I want you to take the money from the Chicago Mass Insurance policy and start a foundation that will provide support and little gifts and cards on a regular basis to minority AIDS patients. I don’t care if they are men or women, gay, bisexual, or straight. Let the only criteria be that they don’t have a Peaches, Nicole, Delaney, or a Raymond Winston Tyler, Jr., in their life. Hopefully you’ll live to see the day when there won’t be a need for the foundation or the need to specify color.
Now back to you. I want you to live your life the way you feel most comfortable. Please know that Christ made you from His own image. If it’s good enough for Him then why worry about mere mortals. Cherish the friendships you have with Jared, Nicole, and JJ. I hope that you and Delaney will become friends. She’s a wonderful chile.
Now this is not good-bye. Like I said true friendship never ends. Who knows I might be back quicker than you think. I read the other day where Vanessa Williams is pregnant again, so if she has a little boy it might be me; same thing applies if it’s a little girl. You know Vanessa and I are very close. Maybe I’ll come back as a rich white lady and we will meet in a plush deluxe bar and start all over.
> You know I’m leaving because it’s time. Maybe God needs me to deal with all the kids taking over heaven. Don’t worry I’ll get it right before your arrival …

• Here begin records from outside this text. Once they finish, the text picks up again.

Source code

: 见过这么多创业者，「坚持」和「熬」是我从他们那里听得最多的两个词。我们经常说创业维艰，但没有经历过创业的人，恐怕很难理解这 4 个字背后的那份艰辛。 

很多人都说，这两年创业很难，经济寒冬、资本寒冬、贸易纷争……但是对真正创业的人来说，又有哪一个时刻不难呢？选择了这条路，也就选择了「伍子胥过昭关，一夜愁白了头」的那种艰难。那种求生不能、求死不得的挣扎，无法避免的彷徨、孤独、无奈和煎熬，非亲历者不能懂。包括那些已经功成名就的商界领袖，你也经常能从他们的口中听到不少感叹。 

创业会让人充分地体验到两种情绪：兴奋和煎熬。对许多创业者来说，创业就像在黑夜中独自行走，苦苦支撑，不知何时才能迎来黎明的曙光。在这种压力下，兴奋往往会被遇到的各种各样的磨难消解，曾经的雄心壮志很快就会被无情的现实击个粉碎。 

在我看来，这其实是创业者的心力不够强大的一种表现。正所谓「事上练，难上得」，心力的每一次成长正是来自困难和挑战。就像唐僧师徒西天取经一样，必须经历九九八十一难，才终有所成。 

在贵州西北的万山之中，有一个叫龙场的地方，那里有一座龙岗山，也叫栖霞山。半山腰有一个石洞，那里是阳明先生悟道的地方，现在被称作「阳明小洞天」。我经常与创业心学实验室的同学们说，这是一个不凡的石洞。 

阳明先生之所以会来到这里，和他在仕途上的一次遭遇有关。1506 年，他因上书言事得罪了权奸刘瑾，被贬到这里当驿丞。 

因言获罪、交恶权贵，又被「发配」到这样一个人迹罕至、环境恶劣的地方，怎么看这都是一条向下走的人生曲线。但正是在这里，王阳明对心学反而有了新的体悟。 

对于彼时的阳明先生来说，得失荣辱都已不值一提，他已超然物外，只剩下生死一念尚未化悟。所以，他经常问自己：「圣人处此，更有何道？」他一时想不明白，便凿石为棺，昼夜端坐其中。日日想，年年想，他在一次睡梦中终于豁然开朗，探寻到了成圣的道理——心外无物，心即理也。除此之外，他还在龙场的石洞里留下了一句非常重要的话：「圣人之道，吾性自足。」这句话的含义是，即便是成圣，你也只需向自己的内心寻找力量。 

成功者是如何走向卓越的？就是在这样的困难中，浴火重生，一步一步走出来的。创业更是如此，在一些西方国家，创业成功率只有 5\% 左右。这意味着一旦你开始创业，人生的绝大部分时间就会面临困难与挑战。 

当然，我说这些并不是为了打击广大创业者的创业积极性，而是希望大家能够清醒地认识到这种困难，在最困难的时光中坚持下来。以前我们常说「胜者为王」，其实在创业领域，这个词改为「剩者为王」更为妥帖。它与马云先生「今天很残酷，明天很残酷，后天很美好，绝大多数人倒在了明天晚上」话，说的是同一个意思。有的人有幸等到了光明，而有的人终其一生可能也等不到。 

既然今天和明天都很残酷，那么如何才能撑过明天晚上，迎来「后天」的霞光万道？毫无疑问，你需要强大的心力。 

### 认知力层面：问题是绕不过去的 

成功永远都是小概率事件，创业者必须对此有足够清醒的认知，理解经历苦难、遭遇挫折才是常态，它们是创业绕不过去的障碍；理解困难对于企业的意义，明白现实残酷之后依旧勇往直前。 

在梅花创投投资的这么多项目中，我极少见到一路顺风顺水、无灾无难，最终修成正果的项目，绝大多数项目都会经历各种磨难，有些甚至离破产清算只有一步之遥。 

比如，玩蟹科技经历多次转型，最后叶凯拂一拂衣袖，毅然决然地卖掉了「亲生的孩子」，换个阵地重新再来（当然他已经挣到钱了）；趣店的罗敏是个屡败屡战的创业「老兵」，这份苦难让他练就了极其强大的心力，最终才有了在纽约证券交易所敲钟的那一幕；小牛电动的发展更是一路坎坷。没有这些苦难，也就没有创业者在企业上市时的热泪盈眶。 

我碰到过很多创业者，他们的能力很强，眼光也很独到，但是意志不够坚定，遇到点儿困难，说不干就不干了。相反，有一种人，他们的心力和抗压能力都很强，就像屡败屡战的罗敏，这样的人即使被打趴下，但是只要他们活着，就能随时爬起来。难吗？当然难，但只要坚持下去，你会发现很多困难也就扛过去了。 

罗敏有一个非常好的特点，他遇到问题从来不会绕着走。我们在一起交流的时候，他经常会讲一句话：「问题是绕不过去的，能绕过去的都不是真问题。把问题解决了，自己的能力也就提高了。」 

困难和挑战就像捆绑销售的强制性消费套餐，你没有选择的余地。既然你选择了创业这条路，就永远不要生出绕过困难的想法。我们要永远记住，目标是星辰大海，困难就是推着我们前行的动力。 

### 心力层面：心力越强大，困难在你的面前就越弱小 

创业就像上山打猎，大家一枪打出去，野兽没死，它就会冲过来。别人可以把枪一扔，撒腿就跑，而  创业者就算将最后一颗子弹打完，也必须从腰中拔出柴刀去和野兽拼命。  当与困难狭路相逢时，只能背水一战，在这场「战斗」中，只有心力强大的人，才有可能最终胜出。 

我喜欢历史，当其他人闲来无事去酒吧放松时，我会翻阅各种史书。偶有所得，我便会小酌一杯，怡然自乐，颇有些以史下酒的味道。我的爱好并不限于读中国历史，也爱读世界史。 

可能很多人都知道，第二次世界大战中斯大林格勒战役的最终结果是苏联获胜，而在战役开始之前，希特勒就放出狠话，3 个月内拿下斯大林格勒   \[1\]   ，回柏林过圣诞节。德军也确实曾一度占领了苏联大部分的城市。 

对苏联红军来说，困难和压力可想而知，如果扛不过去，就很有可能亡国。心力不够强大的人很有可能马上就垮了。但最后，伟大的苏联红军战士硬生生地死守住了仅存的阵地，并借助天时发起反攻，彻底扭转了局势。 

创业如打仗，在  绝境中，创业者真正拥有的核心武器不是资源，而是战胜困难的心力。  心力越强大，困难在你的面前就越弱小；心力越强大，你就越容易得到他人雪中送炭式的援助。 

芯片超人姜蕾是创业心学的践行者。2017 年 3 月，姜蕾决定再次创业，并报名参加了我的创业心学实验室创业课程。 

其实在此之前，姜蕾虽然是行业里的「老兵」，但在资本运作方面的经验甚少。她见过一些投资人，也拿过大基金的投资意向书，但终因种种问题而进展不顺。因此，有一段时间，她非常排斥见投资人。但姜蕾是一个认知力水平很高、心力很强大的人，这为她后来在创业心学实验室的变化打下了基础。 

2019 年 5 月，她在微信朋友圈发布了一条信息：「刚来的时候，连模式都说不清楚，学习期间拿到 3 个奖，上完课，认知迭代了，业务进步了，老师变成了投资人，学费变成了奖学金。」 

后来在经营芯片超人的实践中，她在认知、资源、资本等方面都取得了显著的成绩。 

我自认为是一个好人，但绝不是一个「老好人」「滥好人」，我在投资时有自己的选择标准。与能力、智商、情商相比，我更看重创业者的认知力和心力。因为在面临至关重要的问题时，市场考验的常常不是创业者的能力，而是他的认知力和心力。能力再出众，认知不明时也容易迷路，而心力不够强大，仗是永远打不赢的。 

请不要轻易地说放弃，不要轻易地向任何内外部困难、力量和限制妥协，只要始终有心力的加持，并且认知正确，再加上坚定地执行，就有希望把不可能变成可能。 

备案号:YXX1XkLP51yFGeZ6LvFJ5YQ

Thank you, my sweet prince, for the friendship, the love, and giving my life meaning, memories, and magic. Now give some back to yourself. Get back to life. It’s over, Raymond, you can cry now but please no hymn sanging. Stay strong, my brother.
Love always,
Kyle
I laid down the letter on my kitchen counter and tears started to pour from my eyes like hot lava from an erupting volcano. So many tears that they were blinding me. The tears were joined by loud sobs. Sobs so loud that the crystal silence of early morning was broken. My sobs stopped but the tears that made no sounds continued. It seemed impossible that I could have contained my grief for so long. I went to my bathroom to wash my tearstained face and when I looked into the mirror, I broke out in boisterous laughter. That Kyle, I thought, leave it to him to have the last word.
Kyle’s letter provided me the inspiration I needed to make the trip home to Birmingham for the conversation with my parents. The two-hour drive seemed shorter than usual and in no time I was pulling up the driveway of my parents’ home. When I got out of my car I could see the reflection of the television in the sliding glass door to the family room, so I knew my pops was home. Mama never watched the big-screen television alone. I tapped lightly on the sliding glass door and suddenly my pops pulled back the curtains and let out a broad smile when he saw my face.
“Marlee, come here. You’ll never guess who’s begging outside our door,” my pops joked.
“Hey, Pops,” I said as I walked through the door and shared a half hug and a couple of pats on the back with my father.
“How ya doing, son? What are you doing here? Is everything all right?”
“Yeah, Pops, I’m okay. Which question do you want me to answer first?”
“Ray Junior, what are you doing home?” my mother asked as she appeared in the family room from the long hallway.
“Can’t I just come home to see my folks?”
“Of course,” my mother said. “Have you eaten? I got some cold baked ham. Do you want me to make you a sandwich?”